Q&A with Greenstar CEO Matt Delnick

Chief officer of recycling company and sponsor dishes on new partnership


Photo Credit: 
Greenstar Recycling

With Greenstar Recycling announced on Tuesday as the new jersey sponsor of
the Houston Dynamo and the first founding partner for the future Dynamo stadium,
HoustonDynamo.com caught up with Greenstar CEO Matt Delnick to find out a
little more about the partnership.

HoustonDynamo.com: How did Greenstar Recycling become
involved with the Dynamo, and what made this partnership such an attractive fit
for Greenstar?
Matt Delnick: We’ve done some grassroots and regional-type
sponsorships or promotional opportunities, but we were looking for a way to
bring a little more presence to that and expand people’s knowledge of us both
inside our current footprint and outside of that. … I’ve been a soccer fan
since I was a kid, I played all the way through college, and I follow
professional soccer. So for me, personally, I knew the value of being a
sponsor, jersey or otherwise, of a soccer club. We like the idea of attaching
ourselves to a growing sport in the United States that has its roots in
youth and families. From a branding standpoint, we believe it will allow us to
spread our brand more quickly and loudly.

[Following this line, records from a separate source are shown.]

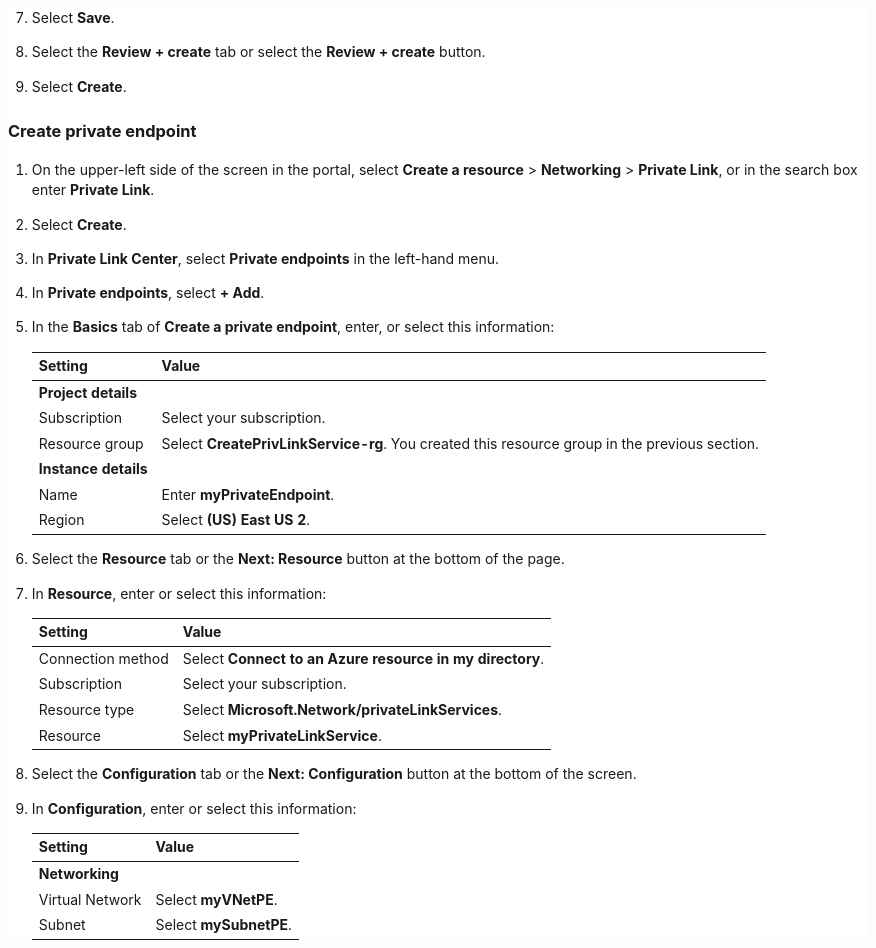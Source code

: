 7. Select **Save**.

8. Select the **Review + create** tab or select the **Review + create** button.

9. Select **Create**.

### Create private endpoint

1. On the upper-left side of the screen in the portal, select **Create a resource** > **Networking** > **Private Link**, or in the search box enter **Private Link**.

2. Select **Create**.

3. In **Private Link Center**, select **Private endpoints** in the left-hand menu.

4. In **Private endpoints**, select **+ Add**.

5. In the **Basics** tab of **Create a private endpoint**, enter, or select this information:

    | Setting | Value |
    | ------- | ----- |
    | **Project details** | |
    | Subscription | Select your subscription. |
    | Resource group | Select **CreatePrivLinkService-rg**. You created this resource group in the previous section.|
    | **Instance details** |  |
    | Name  | Enter **myPrivateEndpoint**. |
    | Region | Select **(US) East US 2**. |

6. Select the **Resource** tab or the **Next: Resource** button at the bottom of the page.
    
7. In **Resource**, enter or select this information:

    | Setting | Value |
    | ------- | ----- |
    | Connection method | Select **Connect to an Azure resource in my directory**. |
    | Subscription | Select your subscription. |
    | Resource type | Select **Microsoft.Network/privateLinkServices**. |
    | Resource | Select **myPrivateLinkService**. |

8. Select the **Configuration** tab or the **Next: Configuration** button at the bottom of the screen.

9. In **Configuration**, enter or select this information:

    | Setting | Value |
    | ------- | ----- |
    | **Networking** |  |
    | Virtual Network | Select **myVNetPE**. |
    | Subnet | Select **mySubnetPE**. |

HD: What will Greenstar bring to the Dynamo in terms of
making their facilities more ecologically efficient?
MD: The biggest misnomer in the sustainability world is that
recycling is on the bottom of the chain. We want solar, wind, more efficient
lighting – that’s important too – but the quickest way to make the best
environmental impact is recycling. The reality is recycling can have the
biggest and most immediate impact on the environment for all of us. So we’re
going to do for the Dynamo the same thing we want to do all over Houston: make it as green
as possible. So we’ll do what we do with other large corporations, and that is
increase the amount of diversion from landfills, and that is a great help to
the environment.

HD: What has the reaction been at Greenstar, especially
among people who may not have had your experience or background in soccer?
MD: The reaction at Greenstar, as people have found out
about it, has been great. We pride ourselves on being nimble and being exciting
and having a workforce people want to join and constantly having an energy
around us and bringing that energy to the recycling and waste management
sector. Our folks here are embracing this as an extension of that. To expand
our brand with the best MLS club out there right now is very exciting and very
positive for everybody.

HD: A lot of people are going to ask, ‘What is Greenstar
Recycling?’ so please tell us a little bit about what separates you from other
recycling companies.
MD: We’re different because we push single-stream recycling
heavily, and we take it to areas that don’t have it. Single-stream recycling
allows somebody to get a 64-gallon or a 96-gallon bin, and all their recycling
goes in that bin. Then our people are the ones who worry about sorting it into
the different commodities. It makes it a lot easier for people, and after the
initial education of how to use it, a lot more people will do it.

HD: How well has this strategy worked in other markets, and how
do you think it will play out in Houston?
MD: When you take a city that already has a strong recycling
program, and you take single-stream to that area, recycling rates go up from
50-300 percent. Cities are realizing that it’s a lot more beneficial to have
single-stream. Houston
will be a fantastic market. We’ve been here for a long time, and introducing
single-stream to the market is really going to be an exciting time for
recycling in Houston.

HD: If Dynamo fans are interested in supporting Greenstar,
what can they do?
MD: The best thing people can do and that we’re
calling on folks all over the Houston
metropolitan area to do is: Where there aren’t recycling options, each citizen
should push for recycling in that area. Get with your local council or mayor or
decision-makers for that entity and push them to recycle. It’s not always the
easy choice to make that change, but it’s always the best thing for the
environment and the best economical choice in the long run. Like any change, it
needs to be the citizens getting engaged and saying they’ll push the envelope
by petitioning and being engaged and getting the word out there.